Therefore $\langle \nabla f(x),v\rangle = \sum \frac{\partial f}{\partial x_i}(x) v_i$ is a convex combination of directional derivatives which is the directional derivative in the convex combination of the different directions. (Remember that derivatives are intuitivly linear approximations to the function) This is the equation $D_v f(x) = \langle \nabla f(x),v\rangle$. Thus: If we want to find the $v$ with maximal value of $D_v f(x)$ then we have to maximize $\langle \nabla f(x),v\rangle$.

Now the intuition behind $\langle u,v\rangle$ comes from thinking in terms of orthogonal projections: The scalar product equals the (signed) length of the projection of $u$ onto the line given by the direction $v$. This length can only be maximal if nothing is lost during the projection, i.e. if there is no orthogonal component. Therefore $u$ must be a multiple of $v$ and a positive multiple because we want a maximum.

Putting everything together: $D_vf(x)$ is maximal iff $v$ is the direction of $\nabla f(x)$.
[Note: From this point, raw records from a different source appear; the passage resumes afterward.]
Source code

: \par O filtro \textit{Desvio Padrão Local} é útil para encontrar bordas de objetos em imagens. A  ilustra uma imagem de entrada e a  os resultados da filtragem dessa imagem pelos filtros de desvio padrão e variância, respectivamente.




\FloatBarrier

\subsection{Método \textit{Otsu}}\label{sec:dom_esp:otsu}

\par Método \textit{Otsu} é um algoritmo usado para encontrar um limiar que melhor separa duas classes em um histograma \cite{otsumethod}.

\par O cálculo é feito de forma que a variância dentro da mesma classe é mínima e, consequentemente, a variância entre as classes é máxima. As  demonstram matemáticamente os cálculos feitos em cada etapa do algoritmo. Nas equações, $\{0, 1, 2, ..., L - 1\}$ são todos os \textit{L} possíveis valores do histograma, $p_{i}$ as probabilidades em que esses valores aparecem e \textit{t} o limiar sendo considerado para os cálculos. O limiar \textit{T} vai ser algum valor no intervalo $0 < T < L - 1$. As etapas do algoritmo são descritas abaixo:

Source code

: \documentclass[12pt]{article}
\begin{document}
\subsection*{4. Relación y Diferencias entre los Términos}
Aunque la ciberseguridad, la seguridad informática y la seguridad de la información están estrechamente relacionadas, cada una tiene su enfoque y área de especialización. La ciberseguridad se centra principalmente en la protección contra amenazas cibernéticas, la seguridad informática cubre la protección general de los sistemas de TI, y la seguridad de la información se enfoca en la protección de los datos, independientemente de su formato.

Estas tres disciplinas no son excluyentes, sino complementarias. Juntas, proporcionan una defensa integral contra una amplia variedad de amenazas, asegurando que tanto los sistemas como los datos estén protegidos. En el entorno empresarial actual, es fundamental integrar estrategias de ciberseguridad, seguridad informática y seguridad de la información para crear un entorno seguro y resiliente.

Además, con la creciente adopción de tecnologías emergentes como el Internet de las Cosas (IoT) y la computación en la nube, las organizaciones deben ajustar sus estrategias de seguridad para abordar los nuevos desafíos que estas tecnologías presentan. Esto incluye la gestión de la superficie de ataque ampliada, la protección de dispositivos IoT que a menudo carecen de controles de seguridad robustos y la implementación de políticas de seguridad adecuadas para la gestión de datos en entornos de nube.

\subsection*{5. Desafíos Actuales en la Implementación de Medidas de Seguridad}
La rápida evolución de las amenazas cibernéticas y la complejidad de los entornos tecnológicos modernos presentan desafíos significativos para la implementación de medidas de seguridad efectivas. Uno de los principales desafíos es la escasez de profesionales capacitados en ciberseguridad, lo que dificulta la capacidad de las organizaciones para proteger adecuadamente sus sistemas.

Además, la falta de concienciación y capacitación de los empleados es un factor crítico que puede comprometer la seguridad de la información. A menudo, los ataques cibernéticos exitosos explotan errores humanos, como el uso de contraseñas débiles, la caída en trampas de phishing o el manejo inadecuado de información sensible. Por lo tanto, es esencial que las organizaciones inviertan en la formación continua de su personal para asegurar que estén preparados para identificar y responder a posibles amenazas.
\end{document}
$\newcommand{\R}{\mathbf{R}}$Let $U$ be an open set in $\R^{2}$ and $f:U \to \R$ a differentiable function. If $x_{0} \in U$, then by definition there exists a linear function $Df(x_{0}):\R^{2} \to \R$ such that
$$\lim_{x \to x_{0}} \frac{|f(x) – f(x_{0}) – Df(x_{0})(x – x_{0})|}{\|x – x_{0}\|} = 0.$$

If $e_{1}$ and $e_{2}$ denote the standard basis of $\R^{2}$, then the partial derivatives of $f$ at $x_{0}$ are defined to be the components of $Df(x_{0})$:
$$f_{1}(x_{0}) = Df(x_{0})(e_{1}),\qquad f_{2}(x_{0}) = Df(x_{0})(e_{2}).$$
That is, $[\begin{matrix} f_{1}(x_{0}) & f_{2}(x_{0})\end{matrix}]$ is the standard matrix of $Df(x_{0})$.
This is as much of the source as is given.